▸ Exercise: Print exactly those lines that run from the beginning of the data to the line bearing "-u komponenti Friend.jsx dodajemo", inclusive.

▸ Data for processing:
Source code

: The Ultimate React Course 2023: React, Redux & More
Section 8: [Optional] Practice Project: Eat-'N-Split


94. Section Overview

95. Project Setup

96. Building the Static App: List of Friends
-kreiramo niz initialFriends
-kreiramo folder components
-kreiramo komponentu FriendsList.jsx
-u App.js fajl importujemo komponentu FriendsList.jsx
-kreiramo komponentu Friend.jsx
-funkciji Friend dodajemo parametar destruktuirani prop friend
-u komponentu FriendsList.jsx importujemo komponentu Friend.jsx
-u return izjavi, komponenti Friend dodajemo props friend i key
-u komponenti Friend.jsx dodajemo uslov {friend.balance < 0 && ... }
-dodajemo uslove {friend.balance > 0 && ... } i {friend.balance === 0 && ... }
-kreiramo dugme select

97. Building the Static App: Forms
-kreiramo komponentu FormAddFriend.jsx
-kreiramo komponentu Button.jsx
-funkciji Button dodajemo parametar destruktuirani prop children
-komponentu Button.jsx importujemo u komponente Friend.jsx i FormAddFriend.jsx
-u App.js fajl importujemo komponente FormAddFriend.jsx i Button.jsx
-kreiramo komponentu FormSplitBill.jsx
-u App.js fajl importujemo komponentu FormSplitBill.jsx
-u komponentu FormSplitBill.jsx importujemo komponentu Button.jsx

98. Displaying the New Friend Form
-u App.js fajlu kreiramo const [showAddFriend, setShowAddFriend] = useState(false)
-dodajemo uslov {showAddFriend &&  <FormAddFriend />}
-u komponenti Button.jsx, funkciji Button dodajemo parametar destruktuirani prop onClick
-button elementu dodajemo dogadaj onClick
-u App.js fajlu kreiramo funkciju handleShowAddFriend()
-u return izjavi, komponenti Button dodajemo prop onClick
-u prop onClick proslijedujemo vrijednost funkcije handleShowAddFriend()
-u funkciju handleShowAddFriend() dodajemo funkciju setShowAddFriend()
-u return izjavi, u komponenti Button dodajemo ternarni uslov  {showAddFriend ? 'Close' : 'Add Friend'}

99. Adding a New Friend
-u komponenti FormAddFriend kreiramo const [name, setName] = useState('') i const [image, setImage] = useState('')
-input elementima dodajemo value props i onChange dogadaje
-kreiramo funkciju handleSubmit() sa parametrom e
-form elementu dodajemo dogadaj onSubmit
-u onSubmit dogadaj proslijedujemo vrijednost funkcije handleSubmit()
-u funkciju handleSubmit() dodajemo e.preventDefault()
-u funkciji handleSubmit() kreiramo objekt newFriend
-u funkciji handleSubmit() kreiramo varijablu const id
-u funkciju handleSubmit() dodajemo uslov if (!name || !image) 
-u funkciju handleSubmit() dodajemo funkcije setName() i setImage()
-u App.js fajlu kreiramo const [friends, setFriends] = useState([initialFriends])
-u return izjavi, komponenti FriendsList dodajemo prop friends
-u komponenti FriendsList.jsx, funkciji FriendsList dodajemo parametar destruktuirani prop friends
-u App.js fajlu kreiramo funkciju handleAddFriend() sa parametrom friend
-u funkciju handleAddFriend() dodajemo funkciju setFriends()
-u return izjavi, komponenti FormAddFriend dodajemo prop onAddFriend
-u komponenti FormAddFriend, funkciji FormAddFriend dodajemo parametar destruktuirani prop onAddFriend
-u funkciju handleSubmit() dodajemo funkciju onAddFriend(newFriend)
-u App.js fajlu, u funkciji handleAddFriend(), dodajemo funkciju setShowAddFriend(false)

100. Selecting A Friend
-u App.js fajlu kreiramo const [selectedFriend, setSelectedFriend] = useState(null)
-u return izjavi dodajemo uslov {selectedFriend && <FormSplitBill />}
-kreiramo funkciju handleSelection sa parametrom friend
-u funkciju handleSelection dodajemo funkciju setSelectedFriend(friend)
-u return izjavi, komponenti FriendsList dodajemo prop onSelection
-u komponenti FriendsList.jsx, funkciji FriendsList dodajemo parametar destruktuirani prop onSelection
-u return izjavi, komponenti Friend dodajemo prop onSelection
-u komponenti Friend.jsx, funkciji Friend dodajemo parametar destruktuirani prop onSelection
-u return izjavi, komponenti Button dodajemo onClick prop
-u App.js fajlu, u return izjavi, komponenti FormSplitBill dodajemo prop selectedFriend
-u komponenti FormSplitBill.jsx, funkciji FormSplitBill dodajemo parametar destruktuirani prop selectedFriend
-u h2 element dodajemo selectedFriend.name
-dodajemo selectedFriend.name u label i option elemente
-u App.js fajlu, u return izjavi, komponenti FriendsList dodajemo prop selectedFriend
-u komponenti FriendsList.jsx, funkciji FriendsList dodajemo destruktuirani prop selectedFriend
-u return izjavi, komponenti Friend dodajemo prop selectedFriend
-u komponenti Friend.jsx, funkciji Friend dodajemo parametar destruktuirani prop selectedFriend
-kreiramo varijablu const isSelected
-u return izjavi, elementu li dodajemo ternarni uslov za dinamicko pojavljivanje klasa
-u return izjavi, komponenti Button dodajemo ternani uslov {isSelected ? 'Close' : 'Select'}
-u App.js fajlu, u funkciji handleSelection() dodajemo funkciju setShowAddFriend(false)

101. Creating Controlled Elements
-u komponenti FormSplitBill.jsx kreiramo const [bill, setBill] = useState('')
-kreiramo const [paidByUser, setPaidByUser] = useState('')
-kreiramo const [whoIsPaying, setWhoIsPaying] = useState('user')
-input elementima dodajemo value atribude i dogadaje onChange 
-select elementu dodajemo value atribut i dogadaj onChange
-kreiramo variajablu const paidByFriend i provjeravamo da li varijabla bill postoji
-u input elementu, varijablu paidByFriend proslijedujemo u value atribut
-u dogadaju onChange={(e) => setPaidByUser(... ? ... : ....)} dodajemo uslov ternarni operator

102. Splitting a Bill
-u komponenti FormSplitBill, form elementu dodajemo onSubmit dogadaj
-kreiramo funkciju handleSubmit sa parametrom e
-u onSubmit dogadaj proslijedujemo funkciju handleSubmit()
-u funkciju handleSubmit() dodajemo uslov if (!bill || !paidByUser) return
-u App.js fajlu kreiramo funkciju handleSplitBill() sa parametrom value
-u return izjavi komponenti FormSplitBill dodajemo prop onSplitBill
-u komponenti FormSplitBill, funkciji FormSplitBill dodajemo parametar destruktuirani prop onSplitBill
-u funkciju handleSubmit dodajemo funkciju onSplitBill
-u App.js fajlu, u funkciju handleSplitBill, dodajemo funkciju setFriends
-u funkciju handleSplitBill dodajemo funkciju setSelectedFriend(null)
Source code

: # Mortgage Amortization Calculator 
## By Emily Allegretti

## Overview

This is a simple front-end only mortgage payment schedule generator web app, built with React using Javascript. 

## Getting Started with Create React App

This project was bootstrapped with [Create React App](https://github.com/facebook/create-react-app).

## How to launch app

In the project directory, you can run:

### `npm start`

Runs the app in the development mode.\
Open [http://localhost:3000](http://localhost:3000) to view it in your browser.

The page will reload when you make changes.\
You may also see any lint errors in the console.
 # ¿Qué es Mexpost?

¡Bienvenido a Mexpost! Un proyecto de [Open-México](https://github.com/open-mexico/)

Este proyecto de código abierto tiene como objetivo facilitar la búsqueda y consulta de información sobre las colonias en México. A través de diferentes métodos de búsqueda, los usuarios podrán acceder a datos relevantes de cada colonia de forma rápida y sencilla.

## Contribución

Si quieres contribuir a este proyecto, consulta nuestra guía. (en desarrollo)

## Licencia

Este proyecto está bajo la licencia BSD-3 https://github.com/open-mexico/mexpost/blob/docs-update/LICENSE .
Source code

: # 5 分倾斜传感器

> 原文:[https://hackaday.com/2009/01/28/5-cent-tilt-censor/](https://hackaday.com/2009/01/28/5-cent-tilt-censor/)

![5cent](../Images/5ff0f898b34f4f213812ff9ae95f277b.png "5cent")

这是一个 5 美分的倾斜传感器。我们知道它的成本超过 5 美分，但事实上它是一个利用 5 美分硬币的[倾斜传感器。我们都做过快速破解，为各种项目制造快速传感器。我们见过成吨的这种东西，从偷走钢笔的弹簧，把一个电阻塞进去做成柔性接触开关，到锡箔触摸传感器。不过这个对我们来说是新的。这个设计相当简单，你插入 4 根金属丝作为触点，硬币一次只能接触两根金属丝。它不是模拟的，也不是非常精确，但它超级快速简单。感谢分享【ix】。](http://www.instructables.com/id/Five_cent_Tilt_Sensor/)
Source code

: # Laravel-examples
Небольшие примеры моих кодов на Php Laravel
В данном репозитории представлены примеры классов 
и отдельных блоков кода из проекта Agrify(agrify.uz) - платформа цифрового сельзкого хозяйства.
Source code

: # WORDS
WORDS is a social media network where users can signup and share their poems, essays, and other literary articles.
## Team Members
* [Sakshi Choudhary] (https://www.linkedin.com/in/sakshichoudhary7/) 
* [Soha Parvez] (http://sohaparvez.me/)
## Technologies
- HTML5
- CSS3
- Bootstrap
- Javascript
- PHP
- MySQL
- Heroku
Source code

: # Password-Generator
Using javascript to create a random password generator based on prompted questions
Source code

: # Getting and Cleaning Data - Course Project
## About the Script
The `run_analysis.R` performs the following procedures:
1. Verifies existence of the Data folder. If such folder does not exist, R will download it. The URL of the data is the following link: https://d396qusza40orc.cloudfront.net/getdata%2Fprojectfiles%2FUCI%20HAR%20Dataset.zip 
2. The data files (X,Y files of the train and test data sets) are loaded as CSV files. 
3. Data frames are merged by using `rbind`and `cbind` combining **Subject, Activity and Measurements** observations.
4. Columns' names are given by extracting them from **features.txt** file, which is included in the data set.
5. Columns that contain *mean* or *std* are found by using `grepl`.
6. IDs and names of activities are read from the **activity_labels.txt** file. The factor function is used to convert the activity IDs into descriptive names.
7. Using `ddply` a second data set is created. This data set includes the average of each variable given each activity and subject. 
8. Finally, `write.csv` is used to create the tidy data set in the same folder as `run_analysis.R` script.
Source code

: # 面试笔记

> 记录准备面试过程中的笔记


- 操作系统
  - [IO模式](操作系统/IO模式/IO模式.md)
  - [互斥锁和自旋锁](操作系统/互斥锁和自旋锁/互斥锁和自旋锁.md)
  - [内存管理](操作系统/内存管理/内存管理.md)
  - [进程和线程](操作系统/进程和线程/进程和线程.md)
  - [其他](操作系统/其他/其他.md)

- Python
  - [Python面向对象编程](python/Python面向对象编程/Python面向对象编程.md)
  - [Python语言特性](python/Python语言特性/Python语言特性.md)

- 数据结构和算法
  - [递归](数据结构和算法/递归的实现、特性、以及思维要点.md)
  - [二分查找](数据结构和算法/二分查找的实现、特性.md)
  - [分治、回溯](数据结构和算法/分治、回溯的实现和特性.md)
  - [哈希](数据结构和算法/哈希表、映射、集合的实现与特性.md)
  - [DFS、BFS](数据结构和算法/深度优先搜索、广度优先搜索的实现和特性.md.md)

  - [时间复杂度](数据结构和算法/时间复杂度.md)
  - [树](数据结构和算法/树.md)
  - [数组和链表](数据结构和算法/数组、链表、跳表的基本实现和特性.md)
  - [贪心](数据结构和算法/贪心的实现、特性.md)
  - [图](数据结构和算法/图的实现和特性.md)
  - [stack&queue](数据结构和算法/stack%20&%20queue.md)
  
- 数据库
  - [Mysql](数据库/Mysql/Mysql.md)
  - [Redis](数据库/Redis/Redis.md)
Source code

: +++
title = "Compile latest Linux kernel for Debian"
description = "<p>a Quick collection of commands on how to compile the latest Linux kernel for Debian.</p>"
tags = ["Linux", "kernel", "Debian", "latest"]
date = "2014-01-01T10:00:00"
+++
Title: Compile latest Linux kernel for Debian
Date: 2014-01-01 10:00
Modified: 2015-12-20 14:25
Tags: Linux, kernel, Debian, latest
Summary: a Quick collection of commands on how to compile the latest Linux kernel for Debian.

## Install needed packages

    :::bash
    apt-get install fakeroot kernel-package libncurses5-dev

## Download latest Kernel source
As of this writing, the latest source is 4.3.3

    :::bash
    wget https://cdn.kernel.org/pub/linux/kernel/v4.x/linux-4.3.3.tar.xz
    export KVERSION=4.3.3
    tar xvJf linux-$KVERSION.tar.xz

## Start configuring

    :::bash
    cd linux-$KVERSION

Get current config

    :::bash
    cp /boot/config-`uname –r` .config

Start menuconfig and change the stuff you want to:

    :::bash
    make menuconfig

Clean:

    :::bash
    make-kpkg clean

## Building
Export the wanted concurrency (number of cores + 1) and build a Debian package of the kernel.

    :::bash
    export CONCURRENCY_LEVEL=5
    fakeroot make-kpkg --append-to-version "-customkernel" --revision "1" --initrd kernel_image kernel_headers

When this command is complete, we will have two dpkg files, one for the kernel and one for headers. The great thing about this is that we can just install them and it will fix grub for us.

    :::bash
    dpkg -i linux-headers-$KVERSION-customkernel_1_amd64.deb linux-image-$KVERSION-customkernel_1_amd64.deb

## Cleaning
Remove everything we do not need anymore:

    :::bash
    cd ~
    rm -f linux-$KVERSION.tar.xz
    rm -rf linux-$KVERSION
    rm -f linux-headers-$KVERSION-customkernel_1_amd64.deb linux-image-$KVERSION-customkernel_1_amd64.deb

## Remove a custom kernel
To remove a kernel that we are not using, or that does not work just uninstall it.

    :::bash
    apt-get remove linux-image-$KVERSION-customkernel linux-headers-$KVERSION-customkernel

▸ Task answer:
Source code

: The Ultimate React Course 2023: React, Redux & More
Section 8: [Optional] Practice Project: Eat-'N-Split


94. Section Overview

95. Project Setup

96. Building the Static App: List of Friends
-kreiramo niz initialFriends
-kreiramo folder components
-kreiramo komponentu FriendsList.jsx
-u App.js fajl importujemo komponentu FriendsList.jsx
-kreiramo komponentu Friend.jsx
-funkciji Friend dodajemo parametar destruktuirani prop friend
-u komponentu FriendsList.jsx importujemo komponentu Friend.jsx
-u return izjavi, komponenti Friend dodajemo props friend i key
-u komponenti Friend.jsx dodajemo uslov {friend.balance < 0 && ... }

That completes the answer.